Third Circuit Finds Proposed Dual Service as Class Counsel and Class Representative Does Not Preclude CAFA Removal
The Third Circuit recently considered whether the District Court properly denied a motion for remand brought by a pro se plaintiff, an attorney also seeking to serve as class counsel, who argued that since his “dual service” precluded class certification in federal court, the defendant could not aggregate the proposed class’s claims to satisfy the $5 million amount in controversy under the Class Action Fairness Act (“CAFA”). In affirming the denial of the plaintiff’s remand motion, the Third Circuit built upon recent Supreme Court precedent confirming that a plaintiff cannot stipulate to less than $5 million in damages to avoid the federal court’s subject matter jurisdiction under CAFA. You can read about that decision, Standard Fire v. Knowles, here.
In Nutraceutical Corp., plaintiff Harold Hoffman, Esq., “an attorney who has made a habit of filing class actions in which he serves as both the sole class representative and sole class counsel,” challenged removal of the action to the District of New Jersey. Mr. Hoffman argued that CAFA jurisdiction was not satisfied to a “legal certainty” because Third Circuit law does not permit class certification if the proposed class representative is also proposed class counsel, therefore, without any class claims to aggregate, the amount in controversy is only the value of his individual claim, or about $200. The District Court concluded that the plaintiff had “failed to show that the class was not certifiable and that the class claims could not be aggregated,” explaining that class certification was “indeed possible,” as demonstrated by Mr. Hoffman’s very decision to pursue the matter as a class action.
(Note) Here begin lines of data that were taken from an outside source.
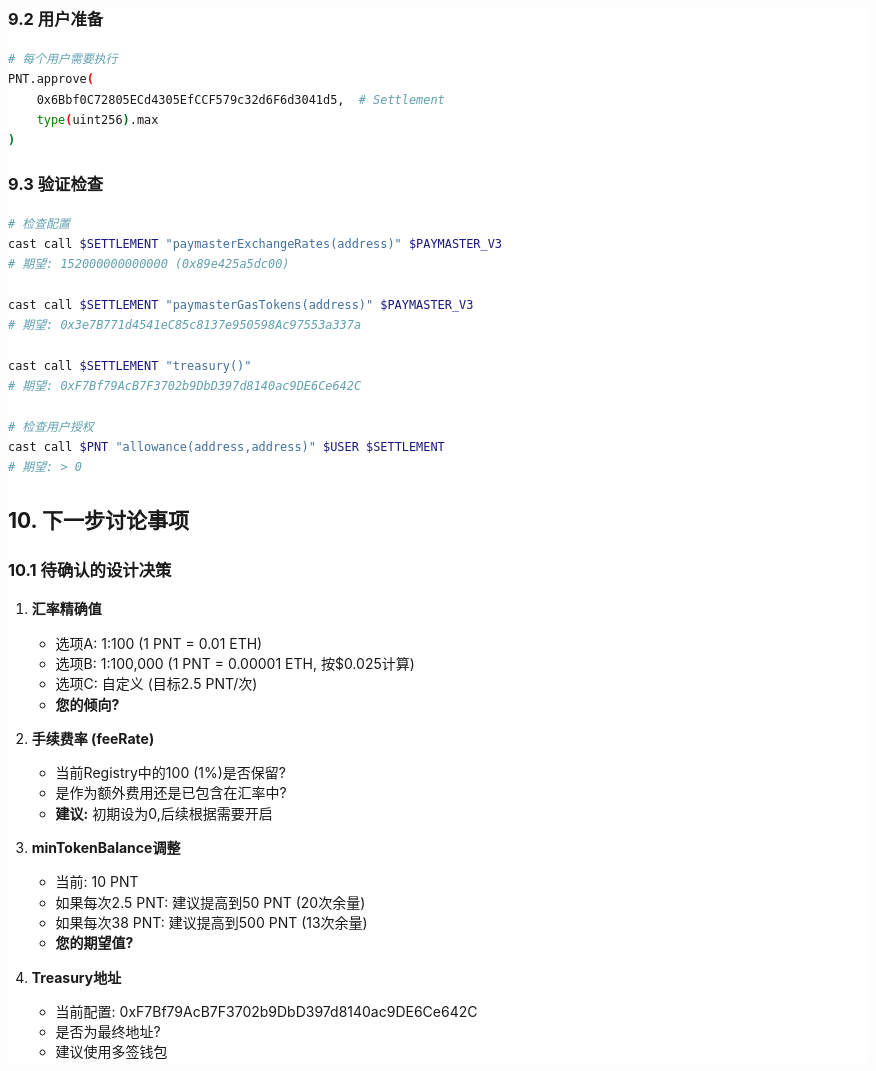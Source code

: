 ### 9.2 用户准备

```bash
# 每个用户需要执行
PNT.approve(
    0x6Bbf0C72805ECd4305EfCCF579c32d6F6d3041d5,  # Settlement
    type(uint256).max
)
```

### 9.3 验证检查

```bash
# 检查配置
cast call $SETTLEMENT "paymasterExchangeRates(address)" $PAYMASTER_V3
# 期望: 152000000000000 (0x89e425a5dc00)

cast call $SETTLEMENT "paymasterGasTokens(address)" $PAYMASTER_V3
# 期望: 0x3e7B771d4541eC85c8137e950598Ac97553a337a

cast call $SETTLEMENT "treasury()" 
# 期望: 0xF7Bf79AcB7F3702b9DbD397d8140ac9DE6Ce642C

# 检查用户授权
cast call $PNT "allowance(address,address)" $USER $SETTLEMENT
# 期望: > 0
```

## 10. 下一步讨论事项

### 10.1 待确认的设计决策

1. **汇率精确值**
   - 选项A: 1:100 (1 PNT = 0.01 ETH)
   - 选项B: 1:100,000 (1 PNT = 0.00001 ETH, 按$0.025计算)
   - 选项C: 自定义 (目标2.5 PNT/次)
   - **您的倾向?**

2. **手续费率 (feeRate)**
   - 当前Registry中的100 (1%)是否保留?
   - 是作为额外费用还是已包含在汇率中?
   - **建议:** 初期设为0,后续根据需要开启

3. **minTokenBalance调整**
   - 当前: 10 PNT
   - 如果每次2.5 PNT: 建议提高到50 PNT (20次余量)
   - 如果每次38 PNT: 建议提高到500 PNT (13次余量)
   - **您的期望值?**

4. **Treasury地址**
   - 当前配置: 0xF7Bf79AcB7F3702b9DbD397d8140ac9DE6Ce642C
   - 是否为最终地址?
   - 建议使用多签钱包
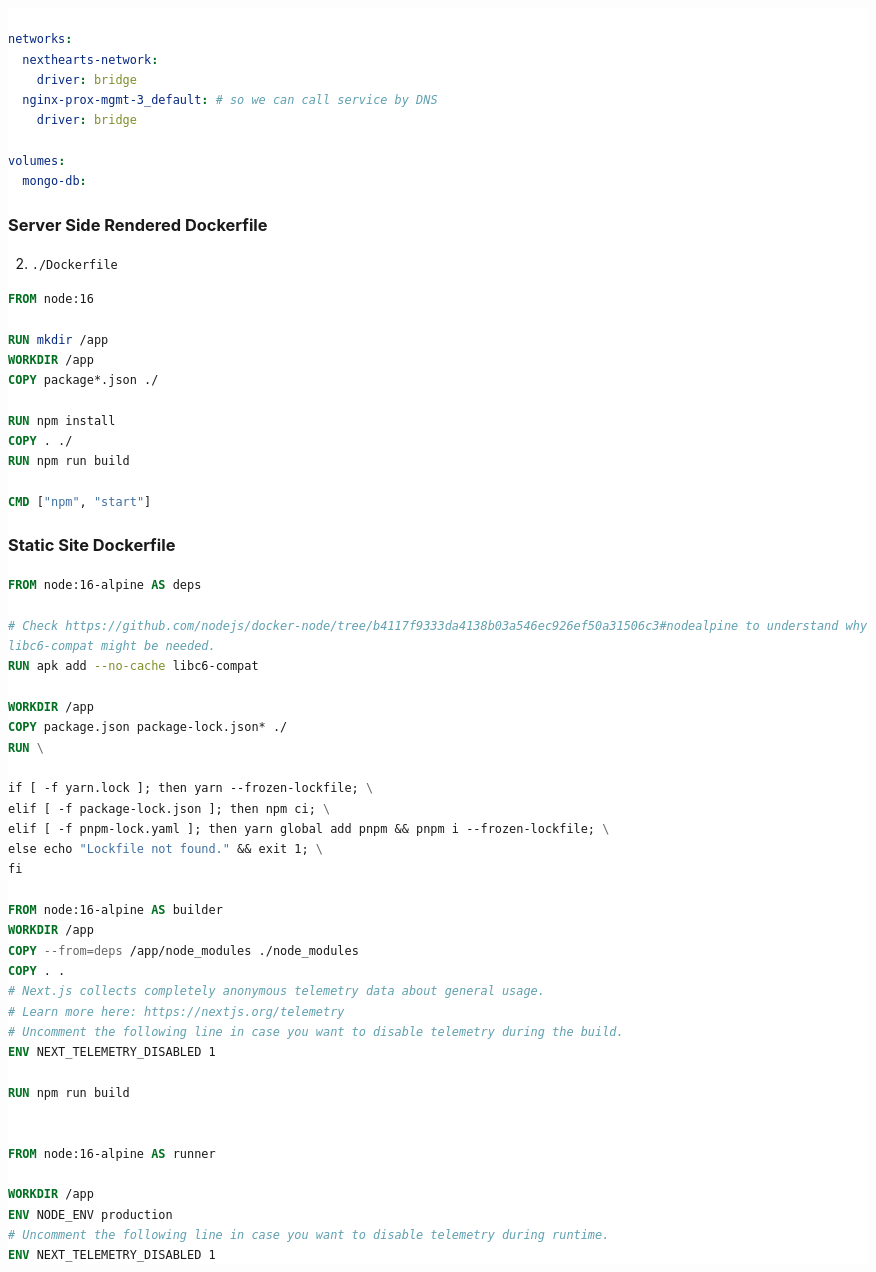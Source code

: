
 ```yml

networks:
  nexthearts-network:
    driver: bridge
  nginx-prox-mgmt-3_default: # so we can call service by DNS
    driver: bridge

volumes:
  mongo-db:
```

### Server Side Rendered Dockerfile
2. `./Dockerfile`
```dockerfile
FROM node:16

RUN mkdir /app
WORKDIR /app
COPY package*.json ./

RUN npm install
COPY . ./
RUN npm run build

CMD ["npm", "start"]
```

### Static Site Dockerfile
```Dockerfile
FROM node:16-alpine AS deps

# Check https://github.com/nodejs/docker-node/tree/b4117f9333da4138b03a546ec926ef50a31506c3#nodealpine to understand why libc6-compat might be needed.
RUN apk add --no-cache libc6-compat

WORKDIR /app
COPY package.json package-lock.json* ./
RUN \

if [ -f yarn.lock ]; then yarn --frozen-lockfile; \
elif [ -f package-lock.json ]; then npm ci; \
elif [ -f pnpm-lock.yaml ]; then yarn global add pnpm && pnpm i --frozen-lockfile; \
else echo "Lockfile not found." && exit 1; \
fi

FROM node:16-alpine AS builder
WORKDIR /app
COPY --from=deps /app/node_modules ./node_modules
COPY . .
# Next.js collects completely anonymous telemetry data about general usage.
# Learn more here: https://nextjs.org/telemetry
# Uncomment the following line in case you want to disable telemetry during the build.
ENV NEXT_TELEMETRY_DISABLED 1

RUN npm run build


FROM node:16-alpine AS runner

WORKDIR /app
ENV NODE_ENV production
# Uncomment the following line in case you want to disable telemetry during runtime.
ENV NEXT_TELEMETRY_DISABLED 1
```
The Third Circuit affirmed without argument, holding that Mr. Hoffman’s contention was “contravened by the plain language of CAFA, which mandates that federal courts calculate the amount in controversy of a putative class action before determining whether the class may be certified[.]” The Circuit Court explained that CAFA requires a federal court to determine the amount in controversy in a “class action” by aggregating class claims, and that CAFA defines a “class action” as “any civil action filed under rule 23 . . . or similar State statute[,]” and “class members” as persons in the proposed or certified class action.” Therefore, the Court concluded that CAFA’s amount-in- controversy requirement was satisfied when an action was filed under Rule 23 or similar state statute, and the aggregated claims of the proposed class members amounted to over $5 million. As aptly put by the Third Circuit: “[a] putative class action’s prospects for certification are irrelevant to whether federal courts have subject matter jurisdiction over that action in the first instance.” Notably, the Third Circuit relied upon Knowles, in which a unanimous Supreme Court concluded that a plaintiff’s stipulation limiting damages cannot unilaterally bind absent class members to avoid CAFA jurisdiction, and further explained that “simplicity is a virtue” in jurisdictional matters.
Overall, Nutraceutical reaffirms not only that the District Court shall follow the plain language of CAFA because “simplicity is a virtue” in jurisdictional matters, but also that a plaintiff cannot single-handedly circumvent subject matter jurisdiction to avoid removal to federal court under CAFA.